**Task description**
Below are some entries. Copy each line that holds the string "table".

**Exercise input**
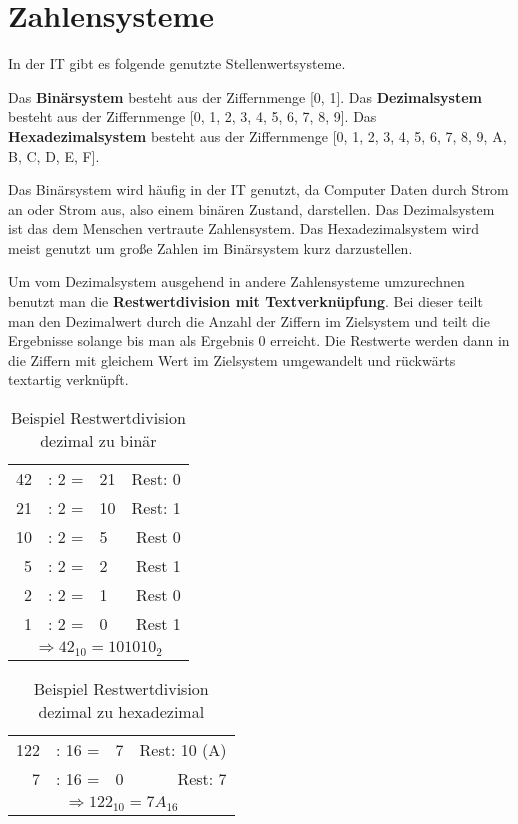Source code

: \section{Zahlensysteme}

In der IT gibt es folgende genutzte Stellenwertsysteme.

Das \textbf{Binärsystem} besteht aus der Ziffernmenge [0, 1]. Das \textbf{Dezimalsystem} besteht aus der Ziffernmenge [0, 1, 2, 3, 4, 5, 6, 7, 8, 9]. Das \textbf{Hexadezimalsystem} besteht aus der Ziffernmenge [0, 1, 2, 3, 4, 5, 6, 7, 8, 9, A, B, C, D, E, F].

Das Binärsystem wird häufig in der IT genutzt, da Computer Daten durch Strom an oder Strom aus, also einem binären Zustand, darstellen. Das Dezimalsystem ist das dem Menschen vertraute Zahlensystem. Das Hexadezimalsystem wird meist genutzt um große Zahlen im Binärsystem kurz darzustellen.

Um vom Dezimalsystem ausgehend in andere Zahlensysteme umzurechnen benutzt man die \textbf{Restwertdivision mit Textverknüpfung}. Bei dieser teilt man den Dezimalwert durch die Anzahl der Ziffern im Zielsystem und teilt die Ergebnisse solange bis man als Ergebnis 0 erreicht. Die Restwerte werden dann in die Ziffern mit gleichem Wert im Zielsystem umgewandelt und rückwärts textartig verknüpft.

\begin{table} [H]
    \centering
    \begin{tabular}{rclr}
        42 & : 2 = & 21 & Rest: 0 \\
        21 & : 2 = & 10 & Rest: 1 \\
        10 & : 2 = & 5  & Rest 0  \\
        5  & : 2 = & 2  & Rest 1  \\
        2  & : 2 = & 1  & Rest 0  \\
        1  & : 2 = & 0  & Rest 1  \\\hline
        \multicolumn{4}{c}{$\Rightarrow 42_{10} = 101010_2$}
    \end{tabular}
    \caption{Beispiel Restwertdivision dezimal zu binär}
\end{table}

\begin{table}
    [H]
    \centering
    \begin{tabular}{rclr}
        122 & : 16 = & 7 & Rest: 10 (A) \\
        7   & : 16 = & 0 & Rest: 7      \\\hline
        \multicolumn{4}{c}{$\Rightarrow 122_{10} = 7A_{16}$}
    \end{tabular}
    \caption{Beispiel Restwertdivision dezimal zu hexadezimal}
\end{table}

**Written reply**
\begin{table} [H]
\end{table}
\begin{table}
\end{table}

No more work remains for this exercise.